↓↓↓
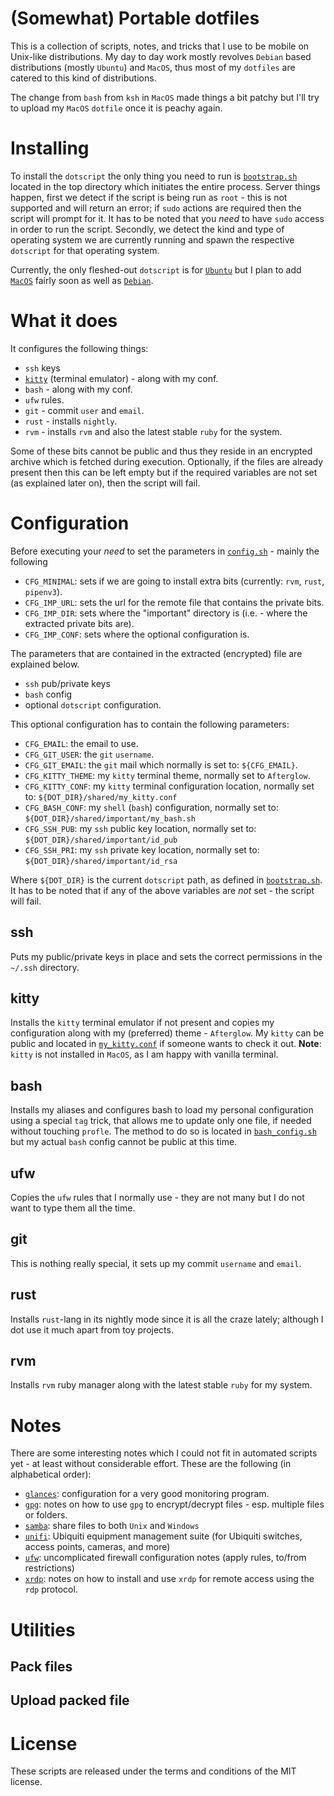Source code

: # (Somewhat) Portable dotfiles

This is a collection of scripts, notes, and tricks that I use to be mobile on Unix-like distributions.
My day to day work mostly revolves `Debian` based distributions (mostly `Ubuntu`) and `MacOS`, thus most of my `dotfiles` are catered to this kind of distributions. 

The change from `bash` from `ksh` in `MacOS` made things a bit patchy but I'll try to upload my `MacOS` `dotfile` once it is peachy again.

# Installing

To install the `dotscript` the only thing you need to run is [`bootstrap.sh`][1] located in the top directory which initiates the entire process.
Server things happen, first we detect if the script is being run as `root` - this is not supported and will return an error; if `sudo` actions are required then the script will prompt for it. 
It has to be noted that you *need* to have `sudo` access in order to run the script.
Secondly, we detect the kind and type of operating system we are currently running and spawn the respective `dotscript` for that operating system.

Currently, the only fleshed-out `dotscript` is for [`Ubuntu`][2] but I plan to add [`MacOS`][3] fairly soon as well as [`Debian`][4].

# What it does

It configures the following things:

 - `ssh` keys
 - [`kitty`][5] (terminal emulator) - along with my conf.
 - `bash` - along with my conf.
 - `ufw` rules.
 - `git` - commit `user` and `email`.
 - `rust` - installs `nightly`.
 - `rvm` - installs `rvm` and also the latest stable `ruby` for the system.
 
Some of these bits cannot be public and thus they reside in an encrypted archive which is fetched during execution.
Optionally, if the files are already present then this can be left empty but if the required variables are not set (as explained later on), then the script will fail.

# Configuration

Before executing your *need* to set the parameters in [`config.sh`][13] - mainly the following

 - `CFG_MINIMAL`: sets if we are going to install extra bits (currently: `rvm`, `rust`, `pipenv3`).
 - `CFG_IMP_URL`: sets the url for the remote file that contains the private bits.
 - `CFG_IMP_DIR`: sets where the "important" directory is (i.e. - where the extracted private bits are).
 - `CFG_IMP_CONF`: sets where the optional configuration is.
 
The parameters that are contained in the extracted (encrypted) file are explained below.

 - `ssh` pub/private keys
 - `bash` config
 - optional `dotscript` configuration.
 
This optional configuration has to contain the following parameters:

 - `CFG_EMAIL`: the email to use.
 - `CFG_GIT_USER`: the `git` `username`.
 - `CFG_GIT_EMAIL`: the `git` mail which normally is set to: `${CFG_EMAIL}`.
 - `CFG_KITTY_THEME`: my `kitty` terminal theme, normally set to `Afterglow`.
 - `CFG_KITTY_CONF`: my `kitty` terminal configuration location, normally set to: `${DOT_DIR}/shared/my_kitty.conf`
 - `CFG_BASH_CONF`: my `shell` (`bash`) configuration, normally set to: `${DOT_DIR}/shared/important/my_bash.sh`
 - `CFG_SSH_PUB`: my `ssh` public key location, normally set to: `${DOT_DIR}/shared/important/id_pub`
 - `CFG_SSH_PRI`: my `ssh` private key location, normally set to:  `${DOT_DIR}/shared/important/id_rsa`

Where `${DOT_DIR}` is the current `dotscript` path, as defined in [`bootstrap.sh`][1]. 
It has to be noted that if any of the above variables are *not* set - the script will fail.

## ssh 

Puts my public/private keys in place and sets the correct permissions in the `~/.ssh` directory.

## kitty

Installs the `kitty` terminal emulator if not present and copies my configuration along with my (preferred) theme - `Afterglow`. 
My `kitty` can be public and located in [`my_kitty.conf`][6] if someone wants to check it out. 
**Note**: `kitty` is not installed in `MacOS`, as I am happy with vanilla terminal.

## bash

Installs my aliases and configures bash to load my personal configuration using a special `tag` trick, that allows me to update only one file, if needed without touching `profle`.
The method to do so is located in [`bash_config.sh`][7] but my actual `bash` config cannot be public at this time.

## ufw

Copies the `ufw` rules that I normally use - they are not many but I do not want to type them all the time.

## git

This is nothing really special, it sets up my commit `username` and `email`.

## rust

Installs `rust`-lang in its nightly mode since it is all the craze lately; although I dot use it much apart from toy projects.

## rvm

Installs `rvm` ruby manager along with the latest stable `ruby` for my system.

# Notes

There are some interesting notes which I could not fit in automated scripts yet - at least without considerable effort.
These are the following (in alphabetical order):

 - [`glances`][8]: configuration for a very good monitoring program.
 - [`gpg`][9]: notes on how to use `gpg` to encrypt/decrypt files - esp. multiple files or folders.
 - [`samba`][10]: share files to both `Unix` and `Windows`
 - [`unifi`][11]: Ubiquiti equipment management suite (for Ubiquiti switches, access points, cameras, and more)
 - [`ufw`][12]: uncomplicated firewall configuration notes (apply rules, to/from restrictions)
 - [`xrdp`][13]: notes on how to install and use `xrdp` for remote access using the `rdp` protocol.

# Utilities

## Pack files

## Upload packed file

# License

These scripts are released under the terms and conditions of the MIT license.

[1]: bootstrap.sh
[2]: ubuntu-distro/dot_script_ubuntu.sh
[3]: macos/dot_script_macos.sh
[4]: debian-distro/dot_script_debian.sh
[5]: https://github.com/kovidgoyal/kitty
[6]: shared/my_kitty.conf
[7]: shared/bash_config.sh
[8]: notes/glances.md
[9]: notes/gpg.md
[10]: notes/samba.md
[11]: notes/unifi.md
[12]: notes/ufw.md
[13]: notes/xrdp.md
[14]: config.sh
↑↑↑
- Work order
Output the entries above exactly. Drop the pictures.

- Exercise solution
Source code

: # (Somewhat) Portable dotfiles

This is a collection of scripts, notes, and tricks that I use to be mobile on Unix-like distributions.
My day to day work mostly revolves `Debian` based distributions (mostly `Ubuntu`) and `MacOS`, thus most of my `dotfiles` are catered to this kind of distributions. 

The change from `bash` from `ksh` in `MacOS` made things a bit patchy but I'll try to upload my `MacOS` `dotfile` once it is peachy again.

# Installing

To install the `dotscript` the only thing you need to run is [`bootstrap.sh`][1] located in the top directory which initiates the entire process.
Server things happen, first we detect if the script is being run as `root` - this is not supported and will return an error; if `sudo` actions are required then the script will prompt for it. 
It has to be noted that you *need* to have `sudo` access in order to run the script.
Secondly, we detect the kind and type of operating system we are currently running and spawn the respective `dotscript` for that operating system.

Currently, the only fleshed-out `dotscript` is for [`Ubuntu`][2] but I plan to add [`MacOS`][3] fairly soon as well as [`Debian`][4].

# What it does

It configures the following things:

 - `ssh` keys
 - [`kitty`][5] (terminal emulator) - along with my conf.
 - `bash` - along with my conf.
 - `ufw` rules.
 - `git` - commit `user` and `email`.
 - `rust` - installs `nightly`.
 - `rvm` - installs `rvm` and also the latest stable `ruby` for the system.
 
Some of these bits cannot be public and thus they reside in an encrypted archive which is fetched during execution.
Optionally, if the files are already present then this can be left empty but if the required variables are not set (as explained later on), then the script will fail.

# Configuration

Before executing your *need* to set the parameters in [`config.sh`][13] - mainly the following

 - `CFG_MINIMAL`: sets if we are going to install extra bits (currently: `rvm`, `rust`, `pipenv3`).
 - `CFG_IMP_URL`: sets the url for the remote file that contains the private bits.
 - `CFG_IMP_DIR`: sets where the "important" directory is (i.e. - where the extracted private bits are).
 - `CFG_IMP_CONF`: sets where the optional configuration is.
 
The parameters that are contained in the extracted (encrypted) file are explained below.

 - `ssh` pub/private keys
 - `bash` config
 - optional `dotscript` configuration.
 
This optional configuration has to contain the following parameters:

 - `CFG_EMAIL`: the email to use.
 - `CFG_GIT_USER`: the `git` `username`.
 - `CFG_GIT_EMAIL`: the `git` mail which normally is set to: `${CFG_EMAIL}`.
 - `CFG_KITTY_THEME`: my `kitty` terminal theme, normally set to `Afterglow`.
 - `CFG_KITTY_CONF`: my `kitty` terminal configuration location, normally set to: `${DOT_DIR}/shared/my_kitty.conf`
 - `CFG_BASH_CONF`: my `shell` (`bash`) configuration, normally set to: `${DOT_DIR}/shared/important/my_bash.sh`
 - `CFG_SSH_PUB`: my `ssh` public key location, normally set to: `${DOT_DIR}/shared/important/id_pub`
 - `CFG_SSH_PRI`: my `ssh` private key location, normally set to:  `${DOT_DIR}/shared/important/id_rsa`

Where `${DOT_DIR}` is the current `dotscript` path, as defined in [`bootstrap.sh`][1]. 
It has to be noted that if any of the above variables are *not* set - the script will fail.

## ssh 

Puts my public/private keys in place and sets the correct permissions in the `~/.ssh` directory.

## kitty

Installs the `kitty` terminal emulator if not present and copies my configuration along with my (preferred) theme - `Afterglow`. 
My `kitty` can be public and located in [`my_kitty.conf`][6] if someone wants to check it out. 
**Note**: `kitty` is not installed in `MacOS`, as I am happy with vanilla terminal.

## bash

Installs my aliases and configures bash to load my personal configuration using a special `tag` trick, that allows me to update only one file, if needed without touching `profle`.
The method to do so is located in [`bash_config.sh`][7] but my actual `bash` config cannot be public at this time.

## ufw

Copies the `ufw` rules that I normally use - they are not many but I do not want to type them all the time.

## git

This is nothing really special, it sets up my commit `username` and `email`.

## rust

Installs `rust`-lang in its nightly mode since it is all the craze lately; although I dot use it much apart from toy projects.

## rvm

Installs `rvm` ruby manager along with the latest stable `ruby` for my system.

# Notes

There are some interesting notes which I could not fit in automated scripts yet - at least without considerable effort.
These are the following (in alphabetical order):

 - [`glances`][8]: configuration for a very good monitoring program.
 - [`gpg`][9]: notes on how to use `gpg` to encrypt/decrypt files - esp. multiple files or folders.
 - [`samba`][10]: share files to both `Unix` and `Windows`
 - [`unifi`][11]: Ubiquiti equipment management suite (for Ubiquiti switches, access points, cameras, and more)
 - [`ufw`][12]: uncomplicated firewall configuration notes (apply rules, to/from restrictions)
 - [`xrdp`][13]: notes on how to install and use `xrdp` for remote access using the `rdp` protocol.

# Utilities

## Pack files

## Upload packed file

# License

These scripts are released under the terms and conditions of the MIT license.

[1]: bootstrap.sh
[2]: ubuntu-distro/dot_script_ubuntu.sh
[3]: macos/dot_script_macos.sh
[4]: debian-distro/dot_script_debian.sh
[5]: https://github.com/kovidgoyal/kitty
[6]: shared/my_kitty.conf
[7]: shared/bash_config.sh
[8]: notes/glances.md
[9]: notes/gpg.md
[10]: notes/samba.md
[11]: notes/unifi.md
[12]: notes/ufw.md
[13]: notes/xrdp.md
[14]: config.sh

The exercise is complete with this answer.